● **EXERCISE AIM**: A full, exact copy of the listing is needed, with images omitted.

● **PROVIDED MATERIAL**:
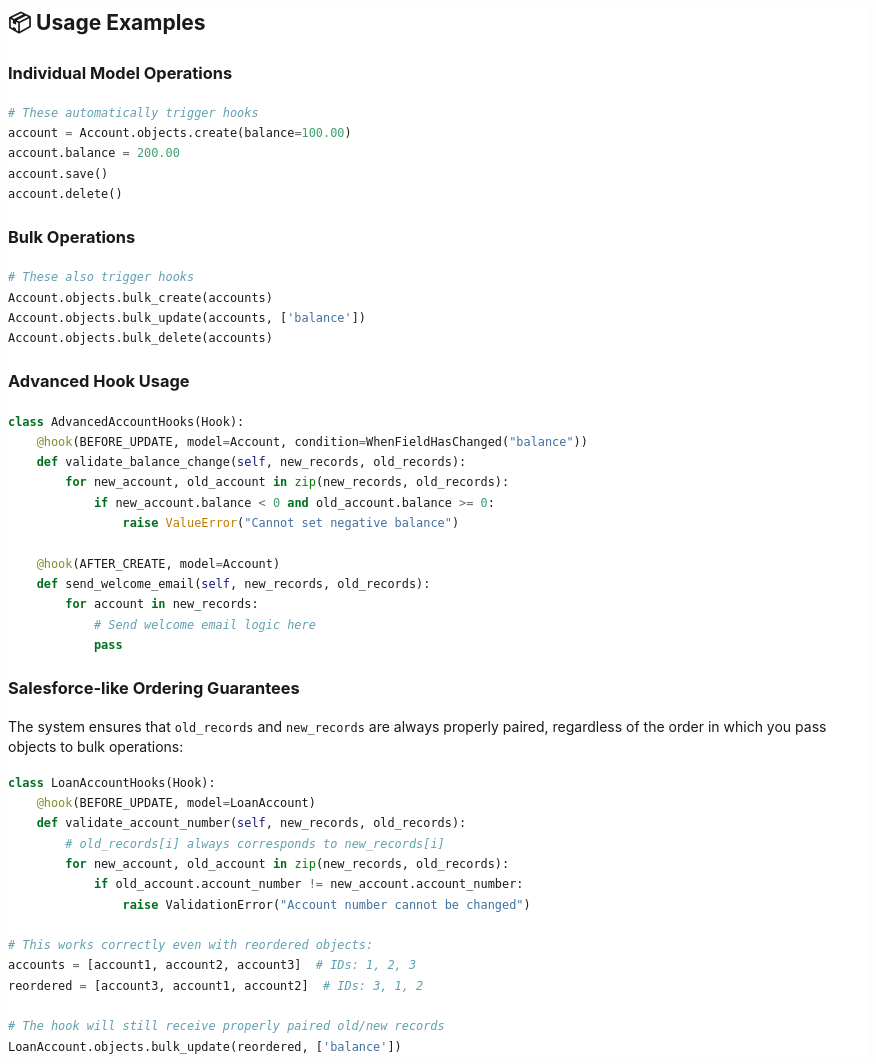 ## 📦 Usage Examples

### Individual Model Operations

```python
# These automatically trigger hooks
account = Account.objects.create(balance=100.00)
account.balance = 200.00
account.save()
account.delete()
```

### Bulk Operations

```python
# These also trigger hooks
Account.objects.bulk_create(accounts)
Account.objects.bulk_update(accounts, ['balance'])
Account.objects.bulk_delete(accounts)
```

### Advanced Hook Usage

```python
class AdvancedAccountHooks(Hook):
    @hook(BEFORE_UPDATE, model=Account, condition=WhenFieldHasChanged("balance"))
    def validate_balance_change(self, new_records, old_records):
        for new_account, old_account in zip(new_records, old_records):
            if new_account.balance < 0 and old_account.balance >= 0:
                raise ValueError("Cannot set negative balance")
    
    @hook(AFTER_CREATE, model=Account)
    def send_welcome_email(self, new_records, old_records):
        for account in new_records:
            # Send welcome email logic here
            pass
```

### Salesforce-like Ordering Guarantees

The system ensures that `old_records` and `new_records` are always properly paired, regardless of the order in which you pass objects to bulk operations:

```python
class LoanAccountHooks(Hook):
    @hook(BEFORE_UPDATE, model=LoanAccount)
    def validate_account_number(self, new_records, old_records):
        # old_records[i] always corresponds to new_records[i]
        for new_account, old_account in zip(new_records, old_records):
            if old_account.account_number != new_account.account_number:
                raise ValidationError("Account number cannot be changed")

# This works correctly even with reordered objects:
accounts = [account1, account2, account3]  # IDs: 1, 2, 3
reordered = [account3, account1, account2]  # IDs: 3, 1, 2

# The hook will still receive properly paired old/new records
LoanAccount.objects.bulk_update(reordered, ['balance'])
```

● **RESPONSE AREA**:
 ## 📦 Usage Examples

### Individual Model Operations

```python
# These automatically trigger hooks
account = Account.objects.create(balance=100.00)
account.balance = 200.00
account.save()
account.delete()
```

### Bulk Operations

```python
# These also trigger hooks
Account.objects.bulk_create(accounts)
Account.objects.bulk_update(accounts, ['balance'])
Account.objects.bulk_delete(accounts)
```

### Advanced Hook Usage

```python
class AdvancedAccountHooks(Hook):
    @hook(BEFORE_UPDATE, model=Account, condition=WhenFieldHasChanged("balance"))
    def validate_balance_change(self, new_records, old_records):
        for new_account, old_account in zip(new_records, old_records):
            if new_account.balance < 0 and old_account.balance >= 0:
                raise ValueError("Cannot set negative balance")
    
    @hook(AFTER_CREATE, model=Account)
    def send_welcome_email(self, new_records, old_records):
        for account in new_records:
            # Send welcome email logic here
            pass
```

### Salesforce-like Ordering Guarantees

The system ensures that `old_records` and `new_records` are always properly paired, regardless of the order in which you pass objects to bulk operations:

```python
class LoanAccountHooks(Hook):
    @hook(BEFORE_UPDATE, model=LoanAccount)
    def validate_account_number(self, new_records, old_records):
        # old_records[i] always corresponds to new_records[i]
        for new_account, old_account in zip(new_records, old_records):
            if old_account.account_number != new_account.account_number:
                raise ValidationError("Account number cannot be changed")

# This works correctly even with reordered objects:
accounts = [account1, account2, account3]  # IDs: 1, 2, 3
reordered = [account3, account1, account2]  # IDs: 3, 1, 2

# The hook will still receive properly paired old/new records
LoanAccount.objects.bulk_update(reordered, ['balance'])
```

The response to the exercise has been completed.